Record excerpts:
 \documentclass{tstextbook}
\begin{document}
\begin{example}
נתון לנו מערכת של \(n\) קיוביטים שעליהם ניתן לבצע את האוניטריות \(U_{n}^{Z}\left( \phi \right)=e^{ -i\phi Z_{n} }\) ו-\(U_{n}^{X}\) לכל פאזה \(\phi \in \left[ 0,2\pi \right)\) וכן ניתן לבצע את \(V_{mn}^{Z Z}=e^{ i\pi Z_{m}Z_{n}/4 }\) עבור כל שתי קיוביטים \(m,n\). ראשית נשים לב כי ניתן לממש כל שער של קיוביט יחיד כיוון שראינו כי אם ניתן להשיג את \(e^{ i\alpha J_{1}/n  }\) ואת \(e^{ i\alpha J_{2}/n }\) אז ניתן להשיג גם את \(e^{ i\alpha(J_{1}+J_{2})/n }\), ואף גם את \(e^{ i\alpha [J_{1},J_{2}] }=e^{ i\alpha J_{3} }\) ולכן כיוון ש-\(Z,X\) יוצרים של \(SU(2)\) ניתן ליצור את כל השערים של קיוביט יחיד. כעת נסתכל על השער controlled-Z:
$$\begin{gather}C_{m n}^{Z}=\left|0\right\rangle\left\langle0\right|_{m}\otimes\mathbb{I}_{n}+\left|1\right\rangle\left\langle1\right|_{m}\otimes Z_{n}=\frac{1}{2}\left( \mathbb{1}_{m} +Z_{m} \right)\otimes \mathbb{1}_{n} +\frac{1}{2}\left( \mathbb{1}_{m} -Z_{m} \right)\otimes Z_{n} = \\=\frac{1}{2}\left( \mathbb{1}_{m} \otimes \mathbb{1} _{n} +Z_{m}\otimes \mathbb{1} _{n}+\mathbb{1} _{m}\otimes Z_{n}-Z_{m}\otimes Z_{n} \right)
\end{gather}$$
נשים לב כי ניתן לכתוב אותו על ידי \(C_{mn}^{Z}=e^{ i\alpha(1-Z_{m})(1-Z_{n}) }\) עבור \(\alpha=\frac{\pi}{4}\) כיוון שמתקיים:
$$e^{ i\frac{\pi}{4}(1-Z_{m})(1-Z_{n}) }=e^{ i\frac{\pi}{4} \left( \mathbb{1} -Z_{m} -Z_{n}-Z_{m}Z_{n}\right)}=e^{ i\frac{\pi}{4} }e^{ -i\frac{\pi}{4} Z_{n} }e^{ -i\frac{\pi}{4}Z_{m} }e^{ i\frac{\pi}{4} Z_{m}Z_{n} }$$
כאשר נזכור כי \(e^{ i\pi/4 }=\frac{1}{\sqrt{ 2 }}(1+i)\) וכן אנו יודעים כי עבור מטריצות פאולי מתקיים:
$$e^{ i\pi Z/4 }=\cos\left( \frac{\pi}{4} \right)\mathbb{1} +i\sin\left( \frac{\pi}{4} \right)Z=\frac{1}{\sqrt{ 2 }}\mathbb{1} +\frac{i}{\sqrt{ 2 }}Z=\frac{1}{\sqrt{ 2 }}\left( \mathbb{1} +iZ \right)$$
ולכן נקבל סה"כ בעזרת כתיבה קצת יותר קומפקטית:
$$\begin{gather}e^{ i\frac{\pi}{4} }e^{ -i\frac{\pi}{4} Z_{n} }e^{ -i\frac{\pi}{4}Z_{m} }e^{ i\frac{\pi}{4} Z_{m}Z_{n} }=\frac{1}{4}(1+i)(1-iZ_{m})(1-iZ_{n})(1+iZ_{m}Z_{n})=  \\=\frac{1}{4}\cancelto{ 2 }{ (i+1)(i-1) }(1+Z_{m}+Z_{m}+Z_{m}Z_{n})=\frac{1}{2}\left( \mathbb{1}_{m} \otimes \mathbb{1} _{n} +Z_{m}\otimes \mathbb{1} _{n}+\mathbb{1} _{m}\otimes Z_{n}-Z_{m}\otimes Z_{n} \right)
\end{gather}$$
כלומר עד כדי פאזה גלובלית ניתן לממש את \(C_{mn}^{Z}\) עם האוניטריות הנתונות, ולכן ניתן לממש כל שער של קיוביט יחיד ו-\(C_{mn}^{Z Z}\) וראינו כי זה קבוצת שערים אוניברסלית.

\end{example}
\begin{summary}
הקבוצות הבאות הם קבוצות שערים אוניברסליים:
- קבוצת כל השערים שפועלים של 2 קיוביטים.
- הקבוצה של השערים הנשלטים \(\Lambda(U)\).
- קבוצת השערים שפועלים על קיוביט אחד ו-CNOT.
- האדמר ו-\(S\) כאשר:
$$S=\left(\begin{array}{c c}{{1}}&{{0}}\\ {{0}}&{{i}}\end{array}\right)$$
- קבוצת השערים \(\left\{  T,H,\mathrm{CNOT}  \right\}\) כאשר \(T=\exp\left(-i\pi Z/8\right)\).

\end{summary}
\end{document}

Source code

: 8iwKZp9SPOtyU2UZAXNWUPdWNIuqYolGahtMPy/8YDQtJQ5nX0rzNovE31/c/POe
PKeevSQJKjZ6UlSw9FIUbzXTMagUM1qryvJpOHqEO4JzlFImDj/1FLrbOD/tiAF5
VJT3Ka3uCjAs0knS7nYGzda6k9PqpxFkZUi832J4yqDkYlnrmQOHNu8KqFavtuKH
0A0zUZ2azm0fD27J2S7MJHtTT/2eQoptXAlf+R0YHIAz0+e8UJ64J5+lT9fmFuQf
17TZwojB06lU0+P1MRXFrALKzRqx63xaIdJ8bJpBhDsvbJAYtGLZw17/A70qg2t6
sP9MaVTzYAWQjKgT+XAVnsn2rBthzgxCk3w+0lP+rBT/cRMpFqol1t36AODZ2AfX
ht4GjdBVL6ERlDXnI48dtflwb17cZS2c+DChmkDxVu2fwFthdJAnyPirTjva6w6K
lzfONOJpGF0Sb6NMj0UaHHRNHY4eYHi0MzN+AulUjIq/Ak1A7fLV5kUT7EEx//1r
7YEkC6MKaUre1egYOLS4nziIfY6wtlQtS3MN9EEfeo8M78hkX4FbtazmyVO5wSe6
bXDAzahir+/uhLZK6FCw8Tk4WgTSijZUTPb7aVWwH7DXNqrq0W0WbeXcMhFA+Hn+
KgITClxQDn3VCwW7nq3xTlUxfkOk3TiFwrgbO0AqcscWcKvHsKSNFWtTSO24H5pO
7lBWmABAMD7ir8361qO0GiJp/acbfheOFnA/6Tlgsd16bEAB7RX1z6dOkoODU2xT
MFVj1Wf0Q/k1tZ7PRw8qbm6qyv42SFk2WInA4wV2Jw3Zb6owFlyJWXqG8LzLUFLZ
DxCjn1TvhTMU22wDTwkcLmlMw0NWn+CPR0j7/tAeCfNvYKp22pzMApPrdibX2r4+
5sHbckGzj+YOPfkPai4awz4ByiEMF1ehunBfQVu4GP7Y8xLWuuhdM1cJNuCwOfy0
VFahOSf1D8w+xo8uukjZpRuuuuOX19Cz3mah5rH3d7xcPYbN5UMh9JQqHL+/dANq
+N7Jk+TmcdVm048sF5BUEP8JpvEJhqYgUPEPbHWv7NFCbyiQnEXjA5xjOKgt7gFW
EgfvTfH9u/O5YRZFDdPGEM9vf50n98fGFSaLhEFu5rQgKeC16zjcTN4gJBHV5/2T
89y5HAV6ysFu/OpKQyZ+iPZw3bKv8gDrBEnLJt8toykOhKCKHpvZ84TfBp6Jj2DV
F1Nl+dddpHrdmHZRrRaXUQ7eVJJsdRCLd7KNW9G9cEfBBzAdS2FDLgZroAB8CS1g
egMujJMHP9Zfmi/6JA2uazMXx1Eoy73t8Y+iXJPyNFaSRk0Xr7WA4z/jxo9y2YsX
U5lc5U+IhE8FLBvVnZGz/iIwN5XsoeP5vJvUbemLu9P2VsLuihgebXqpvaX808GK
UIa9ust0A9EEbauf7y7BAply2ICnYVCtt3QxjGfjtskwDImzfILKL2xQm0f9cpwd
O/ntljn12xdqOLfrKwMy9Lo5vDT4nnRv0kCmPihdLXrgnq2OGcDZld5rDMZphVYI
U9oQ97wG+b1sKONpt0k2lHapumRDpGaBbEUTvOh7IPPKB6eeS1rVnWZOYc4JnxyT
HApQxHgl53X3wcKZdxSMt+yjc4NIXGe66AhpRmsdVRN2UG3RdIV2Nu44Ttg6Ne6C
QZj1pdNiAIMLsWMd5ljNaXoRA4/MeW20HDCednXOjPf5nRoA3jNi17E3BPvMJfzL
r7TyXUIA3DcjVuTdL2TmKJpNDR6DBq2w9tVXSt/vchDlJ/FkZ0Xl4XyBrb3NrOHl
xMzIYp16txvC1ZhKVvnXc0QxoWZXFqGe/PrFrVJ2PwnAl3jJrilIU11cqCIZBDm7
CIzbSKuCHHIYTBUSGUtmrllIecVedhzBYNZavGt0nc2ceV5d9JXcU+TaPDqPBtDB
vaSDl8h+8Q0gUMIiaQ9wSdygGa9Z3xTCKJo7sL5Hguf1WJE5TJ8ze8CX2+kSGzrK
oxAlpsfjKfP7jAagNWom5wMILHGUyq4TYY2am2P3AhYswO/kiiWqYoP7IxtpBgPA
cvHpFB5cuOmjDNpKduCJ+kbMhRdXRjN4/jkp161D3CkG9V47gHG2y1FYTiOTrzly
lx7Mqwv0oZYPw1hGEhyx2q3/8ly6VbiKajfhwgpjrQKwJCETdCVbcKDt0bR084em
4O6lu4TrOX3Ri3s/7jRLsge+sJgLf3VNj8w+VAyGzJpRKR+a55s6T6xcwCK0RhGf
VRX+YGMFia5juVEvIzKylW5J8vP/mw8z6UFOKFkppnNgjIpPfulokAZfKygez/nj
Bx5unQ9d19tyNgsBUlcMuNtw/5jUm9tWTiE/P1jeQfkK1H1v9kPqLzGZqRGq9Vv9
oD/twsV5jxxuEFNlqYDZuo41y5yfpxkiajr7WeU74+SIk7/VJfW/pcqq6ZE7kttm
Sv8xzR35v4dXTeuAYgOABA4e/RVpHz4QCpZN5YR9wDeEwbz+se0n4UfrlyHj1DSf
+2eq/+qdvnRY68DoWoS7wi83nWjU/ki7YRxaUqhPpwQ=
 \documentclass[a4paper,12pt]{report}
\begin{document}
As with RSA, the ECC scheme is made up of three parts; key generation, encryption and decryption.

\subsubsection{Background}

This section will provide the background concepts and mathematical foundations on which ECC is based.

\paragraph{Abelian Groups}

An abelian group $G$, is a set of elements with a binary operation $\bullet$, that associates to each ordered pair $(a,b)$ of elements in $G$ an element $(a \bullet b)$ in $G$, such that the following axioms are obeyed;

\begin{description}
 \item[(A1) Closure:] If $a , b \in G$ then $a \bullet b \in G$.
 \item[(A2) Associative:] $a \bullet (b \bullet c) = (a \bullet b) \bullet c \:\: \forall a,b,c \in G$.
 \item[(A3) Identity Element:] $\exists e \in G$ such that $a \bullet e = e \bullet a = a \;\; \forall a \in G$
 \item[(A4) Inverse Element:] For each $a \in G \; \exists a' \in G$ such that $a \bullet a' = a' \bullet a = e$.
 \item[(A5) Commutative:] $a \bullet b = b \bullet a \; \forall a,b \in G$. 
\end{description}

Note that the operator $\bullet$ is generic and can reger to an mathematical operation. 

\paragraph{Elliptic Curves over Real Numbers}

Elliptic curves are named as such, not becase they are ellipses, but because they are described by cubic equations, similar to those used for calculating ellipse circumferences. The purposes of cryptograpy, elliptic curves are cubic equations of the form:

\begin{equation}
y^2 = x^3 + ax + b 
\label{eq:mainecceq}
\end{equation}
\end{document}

What you need to do: Take from the material above the lines running from the one with "הקבוצות הבאות הם" through the one with "U9oQ97wG+b1sKONpt0k2lHapumRDpGaBbEUTvOh7IPPKB6eeS1rVnWZOYc4JnxyT", and repeat them exactly, with nothing else.

Answer section:
הקבוצות הבאות הם קבוצות שערים אוניברסליים:
- קבוצת כל השערים שפועלים של 2 קיוביטים.
- הקבוצה של השערים הנשלטים \(\Lambda(U)\).
- קבוצת השערים שפועלים על קיוביט אחד ו-CNOT.
- האדמר ו-\(S\) כאשר:
$$S=\left(\begin{array}{c c}{{1}}&{{0}}\\ {{0}}&{{i}}\end{array}\right)$$
- קבוצת השערים \(\left\{  T,H,\mathrm{CNOT}  \right\}\) כאשר \(T=\exp\left(-i\pi Z/8\right)\).

\end{summary}
\end{document}

Source code

: 8iwKZp9SPOtyU2UZAXNWUPdWNIuqYolGahtMPy/8YDQtJQ5nX0rzNovE31/c/POe
PKeevSQJKjZ6UlSw9FIUbzXTMagUM1qryvJpOHqEO4JzlFImDj/1FLrbOD/tiAF5
VJT3Ka3uCjAs0knS7nYGzda6k9PqpxFkZUi832J4yqDkYlnrmQOHNu8KqFavtuKH
0A0zUZ2azm0fD27J2S7MJHtTT/2eQoptXAlf+R0YHIAz0+e8UJ64J5+lT9fmFuQf
17TZwojB06lU0+P1MRXFrALKzRqx63xaIdJ8bJpBhDsvbJAYtGLZw17/A70qg2t6
sP9MaVTzYAWQjKgT+XAVnsn2rBthzgxCk3w+0lP+rBT/cRMpFqol1t36AODZ2AfX
ht4GjdBVL6ERlDXnI48dtflwb17cZS2c+DChmkDxVu2fwFthdJAnyPirTjva6w6K
lzfONOJpGF0Sb6NMj0UaHHRNHY4eYHi0MzN+AulUjIq/Ak1A7fLV5kUT7EEx//1r
7YEkC6MKaUre1egYOLS4nziIfY6wtlQtS3MN9EEfeo8M78hkX4FbtazmyVO5wSe6
bXDAzahir+/uhLZK6FCw8Tk4WgTSijZUTPb7aVWwH7DXNqrq0W0WbeXcMhFA+Hn+
KgITClxQDn3VCwW7nq3xTlUxfkOk3TiFwrgbO0AqcscWcKvHsKSNFWtTSO24H5pO
7lBWmABAMD7ir8361qO0GiJp/acbfheOFnA/6Tlgsd16bEAB7RX1z6dOkoODU2xT
MFVj1Wf0Q/k1tZ7PRw8qbm6qyv42SFk2WInA4wV2Jw3Zb6owFlyJWXqG8LzLUFLZ
DxCjn1TvhTMU22wDTwkcLmlMw0NWn+CPR0j7/tAeCfNvYKp22pzMApPrdibX2r4+
5sHbckGzj+YOPfkPai4awz4ByiEMF1ehunBfQVu4GP7Y8xLWuuhdM1cJNuCwOfy0
VFahOSf1D8w+xo8uukjZpRuuuuOX19Cz3mah5rH3d7xcPYbN5UMh9JQqHL+/dANq
+N7Jk+TmcdVm048sF5BUEP8JpvEJhqYgUPEPbHWv7NFCbyiQnEXjA5xjOKgt7gFW
EgfvTfH9u/O5YRZFDdPGEM9vf50n98fGFSaLhEFu5rQgKeC16zjcTN4gJBHV5/2T
89y5HAV6ysFu/OpKQyZ+iPZw3bKv8gDrBEnLJt8toykOhKCKHpvZ84TfBp6Jj2DV
F1Nl+dddpHrdmHZRrRaXUQ7eVJJsdRCLd7KNW9G9cEfBBzAdS2FDLgZroAB8CS1g
egMujJMHP9Zfmi/6JA2uazMXx1Eoy73t8Y+iXJPyNFaSRk0Xr7WA4z/jxo9y2YsX
U5lc5U+IhE8FLBvVnZGz/iIwN5XsoeP5vJvUbemLu9P2VsLuihgebXqpvaX808GK
UIa9ust0A9EEbauf7y7BAply2ICnYVCtt3QxjGfjtskwDImzfILKL2xQm0f9cpwd
O/ntljn12xdqOLfrKwMy9Lo5vDT4nnRv0kCmPihdLXrgnq2OGcDZld5rDMZphVYI
U9oQ97wG+b1sKONpt0k2lHapumRDpGaBbEUTvOh7IPPKB6eeS1rVnWZOYc4JnxyT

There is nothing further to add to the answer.